Suppose we have an ANOVA model, and we would like to compare means between one group
and
another group. This is commonly done with the **estimate** statement in
SAS.
Let’s look at a simple example using a data set called https://stats.idre.ucla.edu/wp-content/uploads/2016/02/elemapi2.sas7bdat
. The dependent variable is the school’s API index (a continuous variable). The variables **mealcat** and **collcat**
are categorical variables, both with three levels. These will be used as
the predictor variables. This model is shown below. We have included
the **lsmeans** statement to get the expected means for each group.
This can be helpful if you want to calculate the contrast estimate by hand.

proc glm data = elemapi2; class collcat mealcat; model api00 = collcat mealcat collcat*mealcat/ss3; lsmeans collcat*mealcat; run; quit;Least Squares Means collcat mealcat api00 LSMEAN 1 1 816.914286 1 2 589.350000 1 3 493.918919 2 1 825.651163 2 2 636.604651 2 3 508.833333 3 1 782.150943 3 2 655.637681 3 3 541.733333

Let’s say that we want to look at a simple comparison of group 1
versus 2 and above of **collcat** when **mealcat** = 1. One way of doing this
using **proc glm** with **estimate** statement. We use the **e**
option on the **estimate** statement to have SAS print out the contrast
coefficients that are applied to each group.

proc glm data = elemapi2; class collcat mealcat; model api00 = collcat mealcat collcat*mealcat/ss3; estimate 'collcat 1 vs 2+ within mealcat = 1' collcat 1 -.5 -.5 collcat*mealcat 1 0 0 -.5 0 0 -.5 0 0 / e; run; quit;

While this **estimate** statement will run the analysis we want, it is a
little difficult to write. Another way of accomplishing the same thing is to use a cell means model. A cell means model estimates only
one parameter for each cell and sets the intercept to 0. In general, the cell means model is
not used to produce an overall test of model fit, but it is often used
to write simpler **estimate** or **contrast** statements. So, in practice, we need to
write the **proc glm** code twice, once for the model fit and the second time for the
estimates or contrasts. In the code shown below, the first **proc glm **is
for model fit and the second one with the **estimate** statement is used to estimate
the simple comparison.

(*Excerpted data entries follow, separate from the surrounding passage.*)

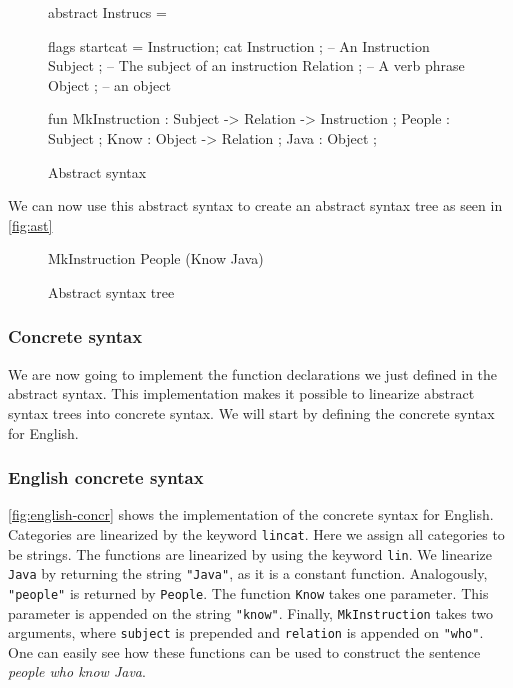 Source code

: \begin{figure}[h]
\begin{code}
abstract Instrucs = { 
  flags startcat = Instruction; 
  cat
    Instruction ; -- An Instruction
    Subject ;  -- The subject of an instruction
    Relation ; -- A verb phrase
    Object ;   -- an object

  fun		 	  
    MkInstruction : Subject -> Relation -> Instruction ;
    People : Subject ;
    Know : Object -> Relation ;
    Java : Object ; 
}
\end{code}
\caption{Abstract syntax\label{fig:abstract-syntax}}
\end{figure}

We can now use this abstract syntax to create an abstract syntax tree as seen in \autoref{fig:ast}

\begin{figure}[h]
\begin{plaintext}
MkInstruction People (Know Java)
\end{plaintext}
\caption{Abstract syntax tree\label{fig:ast}}
\end{figure}

\subsubsection*{Concrete syntax}

We are now going to implement the function declarations we just defined in the abstract syntax. This implementation makes it possible to linearize abstract syntax trees into concrete syntax. We will start by defining the concrete syntax for English.

\subsubsection*{English concrete syntax}

\autoref{fig:english-concr} shows the implementation of the concrete syntax for English. Categories are linearized by the keyword \texttt{lincat}. Here we assign all categories to be strings. The functions are linearized by using the keyword \texttt{lin}. We linearize \texttt{Java} by returning the string \texttt{"Java"}, as it is a constant function. Analogously, \texttt{"people"} is returned by \texttt{People}. The function \texttt{Know} takes one parameter. This parameter is appended on the string \texttt{"know"}. Finally, \texttt{MkInstruction} takes two arguments, where \texttt{subject} is prepended and \texttt{relation} is appended on \texttt{"who"}. One can easily see how these functions can be used to construct the sentence \emph{people who know Java}.

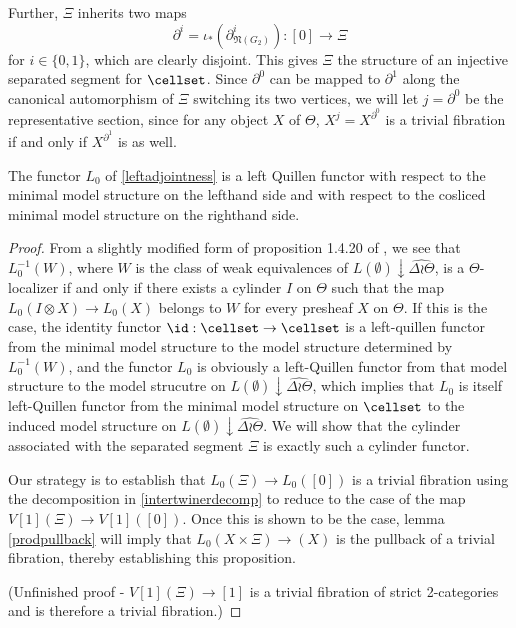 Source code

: Further, \(\Xi\) inherits two maps \[\partial^i=\iota_\ast(\partial_{\mathfrak{N}(G_2)}^i):[0]\to \Xi\] for \(i\in \{0,1\}\), which are clearly disjoint.   This gives \(\Xi\) the structure of an injective separated segment for \(\cellset\).  Since \(\partial^0\) can be mapped to \(\partial^1\) along the canonical automorphism of \(\Xi\) switching its two vertices, we will let \(j=\partial^0\) be the representative section, since for any object \(X\) of \(\Theta\), \(X^j=X^{\partial^0}\) is a trivial fibration if and only if \(X^{\partial^1}\) is as well.

\begin{prop}
The functor \(L_0\) of \eqref{leftadjointness} is a left Quillen functor with respect to the minimal model structure on the lefthand side and with respect to the cosliced minimal model structure on the righthand side.
\end{prop}
\begin{proof}
From a slightly modified form of proposition 1.4.20 of \cite{cisinski-book}, we see that \(L_0^{-1}(W)\), where \(W\) is the class of weak equivalences of \(L(\emptyset)\downarrow \widehat{\Delta\wr\Theta}\), is a \(\Theta\)-localizer if and only if there exists a cylinder \(I\) on \(\Theta\) such that the map \(L_0(I\otimes X)\to L_0(X)\) belongs to \(W\) for every presheaf \(X\) on \(\Theta\).  If this is the case, the identity functor \(\id:\cellset\to\cellset\) is a left-quillen functor from the minimal model structure to the model structure determined by \(L_0^{-1}(W)\), and the functor \(L_0\) is obviously a left-Quillen functor from that model structure to the model strucutre on \(L(\emptyset)\downarrow \widehat{\Delta\wr\Theta}\), which implies that \(L_0\) is itself left-Quillen functor from the minimal model structure on \(\cellset\) to the induced model structure on \(L(\emptyset)\downarrow \widehat{\Delta\wr\Theta}\).  We will show that the cylinder associated with the separated segment \(\Xi\) is exactly such a cylinder functor.

Our strategy is to establish that \(L_0(\Xi)\to L_0([0])\) is a trivial fibration using the decomposition in \eqref{intertwinerdecomp} to reduce to the case of the map \(V[1](\Xi)\to V[1]([0])\).  Once this is shown to be the case, lemma \eqref{prodpullback} will imply that \(L_0(X\times \Xi)\to (X)\) is the pullback of a trivial fibration, thereby establishing this proposition.  

(Unfinished proof - \(V[1](\Xi)\to [1]\) is a trivial fibration of strict 2-categories and is therefore a trivial fibration.)
\end{proof} 

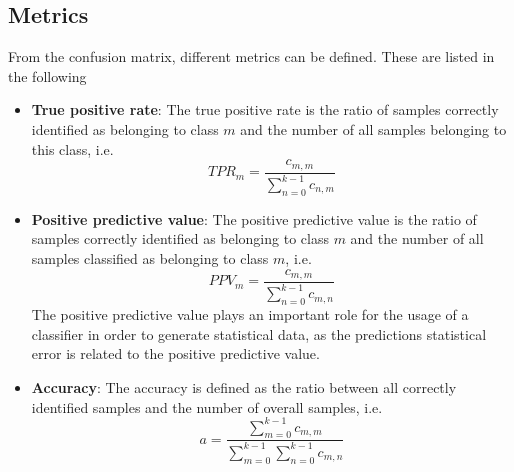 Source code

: \subsection{Metrics}

From the confusion matrix, different metrics can be defined. These are listed in the following
\begin{itemize}[label={}]
\item \textbf{True positive rate}: The true positive rate is the ratio of samples correctly identified as belonging to class $m$ and the number of all samples belonging to this class, i.e.
\begin{equation}
TPR_m = \frac{c_{m,m}}{\sum_{n=0}^{k-1} c_{n,m}}
\end{equation}
\item \textbf{Positive predictive value}: The positive predictive value is the ratio of samples correctly identified as belonging to class $m$ and the number of all samples classified as belonging to class $m$, i.e. 
\begin{equation}
PPV_m = \frac{c_{m,m}}{\sum_{n=0}^{k-1} c_{m,n}}
\end{equation} 
The positive predictive value plays an important role for the usage of a classifier in order to generate statistical data, as the predictions statistical error is related to the positive predictive value.
\item \textbf{Accuracy}: The accuracy is defined as the ratio between all correctly identified samples and the number of overall samples, i.e.
%
\begin{equation}
a = \frac{\sum_{m=0}^{k-1} c_{m,m}}{\sum_{m=0}^{k-1} \sum_{n=0}^{k-1} c_{m,n}}
\end{equation} 

\end{itemize}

We use the **ss3** option to limit the output to
only the Type III sums of squares.

In the second call to **proc glm**, which is a cell means model, the main effects
are omitted; only the interaction is included in the model. We use the **noint** option on the
**model**
statement
to specify that we are not going to estimate the intercept; therefore, we will
estimate one parameter per cell. We use the **e** option to show us the
contrast codes that were used. This is a useful way to be sure that the
contrast codings were assigned as you intended.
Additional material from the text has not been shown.